In the records below, find every line that contains "value" and list it.
[Record excerpts Boundary: Start]
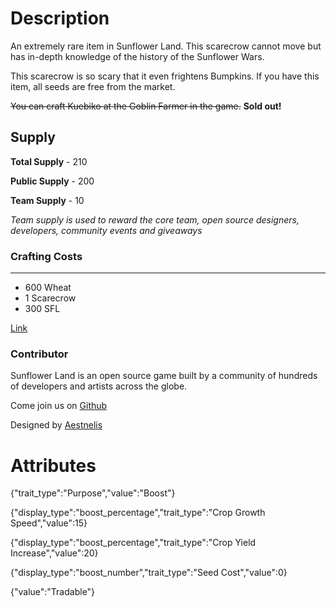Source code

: # Description

An extremely rare item in Sunflower Land. This scarecrow cannot move but has in-depth knowledge of the history of the Sunflower Wars.

This scarecrow is so scary that it even frightens Bumpkins. If you have this item, all seeds are free from the market.

~~You can craft Kuebiko at the Goblin Farmer in the game.~~ **Sold out!**

## Supply

**Total Supply** - 210

**Public Supply** - 200

**Team Supply** - 10

_Team supply is used to reward the core team, open source designers, developers, community events and giveaways_

### Crafting Costs

---

- 600 Wheat
- 1 Scarecrow
- 300 SFL

[Link](https://docs.sunflower-land.com/player-guides/rare-and-limited-items#boosts)

### Contributor

Sunflower Land is an open source game built by a community of hundreds of developers and artists across the globe.

Come join us on [Github](https://github.com/sunflower-land/sunflower-land)

Designed by [Aestnelis](https://twitter.com/containsapathy)

# Attributes

{"trait_type":"Purpose","value":"Boost"}

{"display_type":"boost_percentage","trait_type":"Crop Growth Speed","value":15}

{"display_type":"boost_percentage","trait_type":"Crop Yield Increase","value":20}

{"display_type":"boost_number","trait_type":"Seed Cost","value":0}

{"value":"Tradable"}
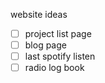 website ideas

 - [ ] project list page
 - [ ] blog page
 - [ ] last spotify listen
 - [ ] radio log book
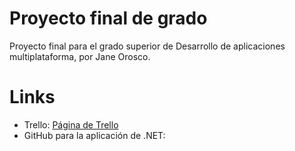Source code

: # Proyecto final de grado
Proyecto final para el grado superior de Desarrollo de aplicaciones multiplataforma, por Jane Orosco.
# Links
<ul>
<li>Trello: <a href="https://trello.com/invite/b/768R5ikk/ATTIb6192aaddbf81d63d58f2abef48698ba9F30541E/proyecto-final">Página de Trello</a></li>
<li>GitHub para la aplicación de .NET: <a href="#>GitHub para la aplicación</a></li>
</ul>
[Record excerpts Boundary: End]
■ Exercise result ■
{"trait_type":"Purpose","value":"Boost"}
{"display_type":"boost_percentage","trait_type":"Crop Growth Speed","value":15}
{"display_type":"boost_percentage","trait_type":"Crop Yield Increase","value":20}
{"display_type":"boost_number","trait_type":"Seed Cost","value":0}
{"value":"Tradable"}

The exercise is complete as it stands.